Breaking: NEW ”CELTIC MANAGER” Threatens the Club with his Bad plans

Breaking: Four players who have no feature a parkhead disclosed
Breaking: Four players who have no feature a parkhead disclosed

Breaking: NEW ”CELTIC MANAGER” Threatens the Club with his Bad plans

Breaking: NEW ”CELTIC MANAGER” Threatens the Club with his Bad plans

During a long career in journalism, Alex worked as the sports editor of the best-selling Sunday Mail. Among his fifteen

published Celtic books are “50 Flags Plus One” and “Lisbon Lions: The 40th Anniversary Celebration.”

In 2015, Ringwood published his first book of newspaper memoirs, “Jinx Dogs Burns Now Flu,” in which he recalled the

audience with the new gaffer.

This is Alex’s account of his initial encounter with the Northern Irishman.

Martin O’Neill gave everyone in the room a lethal look before stating, “I want you all to know that I hold a grudge, just to

be absolutely sure about this.” No, I’m not making this up. I do, in fact, harbor grudges. To be honest, I do.

On a brilliantly sunny June 2000 afternoon, I had received an invitation to see the new Celtic manager at the Crutherland Hotel,

which was tucked away in lovely grounds on the route to East Kilbride. It was an occasion for about fifteen other sports journalists

to meet the new team head for the first time.

Thus, O’Neill was addressing a packed dining room full of strangers while stylishly arriving nearly an hour late.
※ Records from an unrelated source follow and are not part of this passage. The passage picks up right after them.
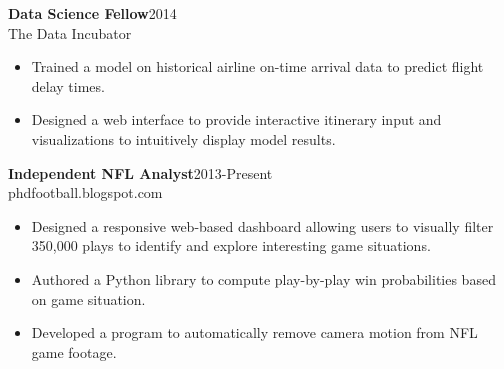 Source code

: \documentclass[11pt]{res}
\begin{document}
\begin{resume}
{\bf Data Science Fellow}\hfill\mbox{2014}\\
The Data Incubator
                  \vspace* {0.01 in}\begin{itemize} \itemsep -2pt
                    \item Trained a model on
                      historical airline on-time arrival data to predict flight
                      delay times.
                    \item Designed a web interface to provide interactive itinerary
                      input and visualizations to intuitively
                      display model results.
                    \end{itemize}
\vspace{-0.15in}

{\bf Independent NFL Analyst}\hfill\mbox{2013-Present}\\
phdfootball.blogspot.com
                  \vspace* {0.01 in}\begin{itemize} \itemsep -2pt
                    \item Designed a responsive web-based dashboard
                      allowing users to visually filter 350,000
                      plays to identify and explore
                      interesting game situations.
                    \item Authored a Python library to compute
                      play-by-play win probabilities based on game situation.
                    \item Developed a program to automatically remove
                      camera motion from NFL game footage. 

\end{itemize}
\end{resume}
\end{document}
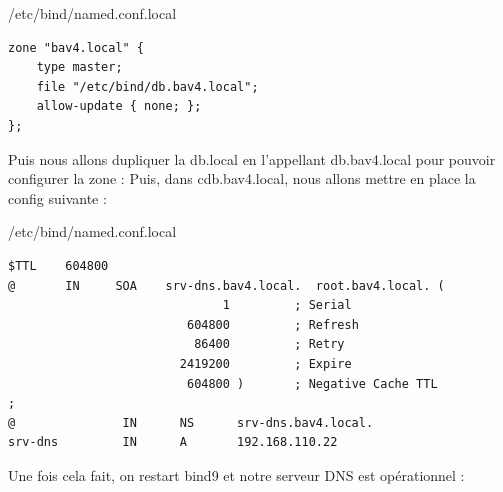 \documentclass{article}
\begin{document}
\begin{configbox}{/etc/bind/named.conf.local}
\begin{lstlisting}
zone "bav4.local" {
    type master;
    file "/etc/bind/db.bav4.local";
    allow-update { none; };
};
\end{lstlisting}
\end{configbox}
Puis nous allons dupliquer la db.local en l’appellant db.bav4.local pour pouvoir configurer la zone : 
Puis, dans cdb.bav4.local, nous allons mettre en place la config suivante :

\begin{configbox}{/etc/bind/named.conf.local}
\begin{lstlisting}
$TTL    604800
@       IN     SOA    srv-dns.bav4.local.  root.bav4.local. (
                              1         ; Serial
                         604800         ; Refresh
                          86400         ; Retry
                        2419200         ; Expire
                         604800 )       ; Negative Cache TTL
;
@               IN      NS      srv-dns.bav4.local.
srv-dns         IN      A       192.168.110.22
\end{lstlisting}
\end{configbox}
Une fois cela fait, on restart bind9 et notre serveur DNS est opérationnel :
\end{document}

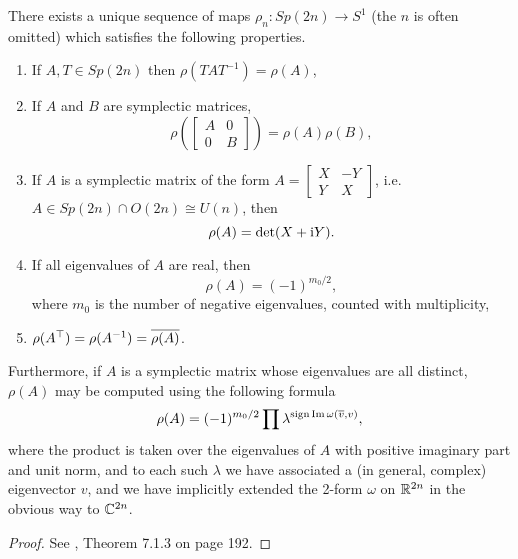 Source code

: \begin{theorem}\label{rhodef}
There exists a unique sequence of maps $\rho_n \colon Sp(2n) \to S^1$ (the $n$ is often omitted) which satisfies the following properties.
\begin{enumerate}[label=\roman*)]
\item If $A, T \in Sp(2n)$ then $\rho(T A T^{-1}) = \rho(A)$,
\item If $A$ and $B$ are symplectic matrices,
\begin{equation}
\rho\left(\begin{bmatrix} A & 0 \\ 0 & B \end{bmatrix}\right) = \rho(A) \rho(B),
\end{equation}
\item\label{rhodef:xy} If $A$ is a symplectic matrix of the form $A = \begin{bmatrix} X & -Y \\ Y & X \end{bmatrix}$, i.e. $A \in Sp(2n) \cap O(2n) \cong U(n)$, then
\begin{equation}
\rho(A) = \det(X + \mathrm{i} Y).
\end{equation}
\item\label{rhodef:realev} If all eigenvalues of $A$ are real, then
\begin{equation}
\rho(A) = (-1)^{m_0/2},
\end{equation}
where $m_0$ is the number of negative eigenvalues, counted with multiplicity,
\item $\rho(A^\top) = \rho(A^{-1}) = \overline{\rho(A)}$.
\end{enumerate}

Furthermore, if $A$ is a symplectic matrix whose eigenvalues are all distinct, $\rho(A)$ may be computed using the following formula
\begin{equation}\label{rhoformula}
\rho(A) = (-1)^{m_0/2} \prod \lambda^{\operatorname{sign} \operatorname{Im} \omega(\overline{v}, v)},
\end{equation}
where the product is taken over the eigenvalues of $A$ with positive imaginary part and unit norm, and to each such $\lambda$ we have associated  a (in general, complex) eigenvector $v$, and we have implicitly extended the 2-form $\omega$ on $\mathbb{R}^{2n}$ in the obvious way to $\mathbb{C}^{2n}$.
\end{theorem}

\begin{proof}
See \cite{audin}, Theorem 7.1.3 on page 192.
\end{proof}

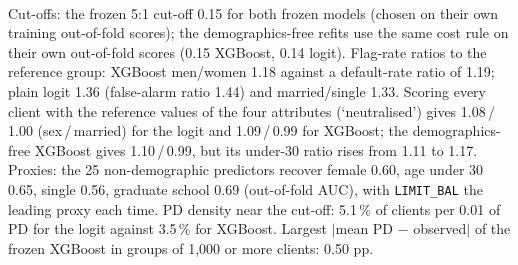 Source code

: \begin{table}[!htbp]
  \\[3pt]\begin{minipage}{\linewidth}\footnotesize Cut-offs: the frozen 5:1 cut-off 0.15 for both frozen models (chosen on their own training out-of-fold scores); the demographics-free refits use the same cost rule on their own out-of-fold scores (0.15 XGBoost, 0.14 logit). Flag-rate ratios to the reference group: XGBoost men/women 1.18 against a default-rate ratio of 1.19; plain logit 1.36 (false-alarm ratio 1.44) and married/single 1.33. Scoring every client with the reference values of the four attributes (`neutralised') gives 1.08\,/\,1.00 (sex\,/\,married) for the logit and 1.09\,/\,0.99 for XGBoost; the demographics-free XGBoost gives 1.10\,/\,0.99, but its under-30 ratio rises from 1.11 to 1.17. Proxies: the 25 non-demographic predictors recover female 0.60, age under 30 0.65, single 0.56, graduate school 0.69 (out-of-fold AUC), with \texttt{LIMIT\_\allowbreak{}BAL} the leading proxy each time. PD density near the cut-off: 5.1\,\% of clients per 0.01 of PD for the logit against 3.5\,\% for XGBoost. Largest $|$mean PD $-$ observed$|$ of the frozen XGBoost in groups of 1,000 or more clients: 0.50 pp.\end{minipage}
\end{table}

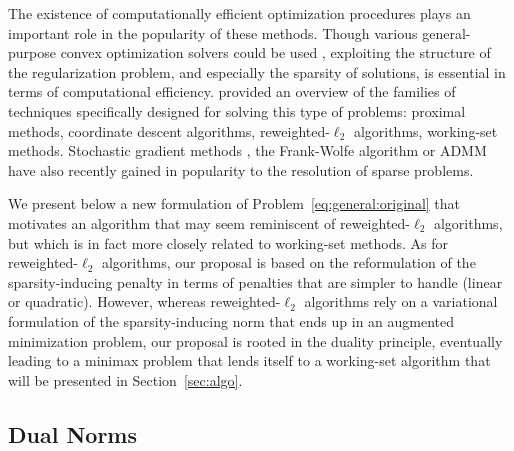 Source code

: The existence of computationally efficient optimization procedures plays an
important role in the popularity of these methods.
Though various general-purpose convex optimization solvers could be used
\citep{boyd2004convex}, exploiting the structure of the regularization problem,
and especially the sparsity of solutions, is essential in terms of computational
efficiency.
%
\citet{2012_FML_Bach} provided an overview of the families of techniques 
specifically  designed for solving this type of problems:
proximal methods, coordinate descent algorithms, reweighted-$\ell_{2}$
algorithms, working-set methods.
Stochastic gradient methods \citep{moulines2011non}, the
Frank-Wolfe algorithm \citep{lacoste2012block} or ADMM \citep[Alternating Direction
Method of Multipliers,][]{boyd2011distributed} have also recently gained in
popularity to the resolution of sparse problems.

We present below a new formulation of Problem~\eqref{eq:general:original} that
motivates an algorithm that may seem reminiscent of reweighted-$\ell_{2}$
algorithms, but which is in fact more closely related to working-set methods.
%
As for reweighted-$\ell_{2}$ algorithms, our proposal is based on the
reformulation of the sparsity-inducing penalty in terms of penalties that are
simpler to handle (linear or quadratic).  However, whereas
reweighted-$\ell_{2}$ algorithms rely on a
variational formulation of the sparsity-inducing norm that ends up in an
augmented minimization problem, our proposal is rooted in the duality principle,
eventually leading to a minimax problem that lends itself to a working-set 
algorithm that will be presented in Section~\ref{sec:algo}.

\subsection{Dual Norms}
But he wasn’t sitting around; instead, he put it on the line during his

Breaking: NEW ''CELTIC MANAGER'' Threatens the Club with his Bad plans
Breaking: NEW ”CELTIC MANAGER” Threatens the Club with his Bad plans

After spending about an hour with him that day, I quickly realized he wasn’t the biggest joker.

He didn’t seem to be trying to strike up a conversation with anyone in the vicinity, including me,

and instead gave off the impression of being serious and reclusive.

But I did get the distinct feeling that he was assessing everyone in the room, taking quick mental notes, and building up his might.

I thought he was a really serious man, and he had a mean glower to prove it.

The man tasked with giving the dying Celtic Football Club a second lease on life stepped to the head of the table to

command attention when it came to coffee and liquors. He read the standard introduction: “Big

I soon found out that day, after about an hour with him, that he wasn’t the biggest joker.

He appeared serious and withdrawn, not at all like someone who was trying to start a discussion with everyone around, myself included.

Nevertheless, I had the strong impression that he was sizing up everyone in the room, making fast mental notes,

and bolstering his confidence. He had a terrible glower to prove it, and I felt he was a truly serious man.

When it came to coffee and liquors, the man entrusted with giving the Celtic Football Club a second chance at life took the lead at the table. Using the traditional introduction, he read, “Big.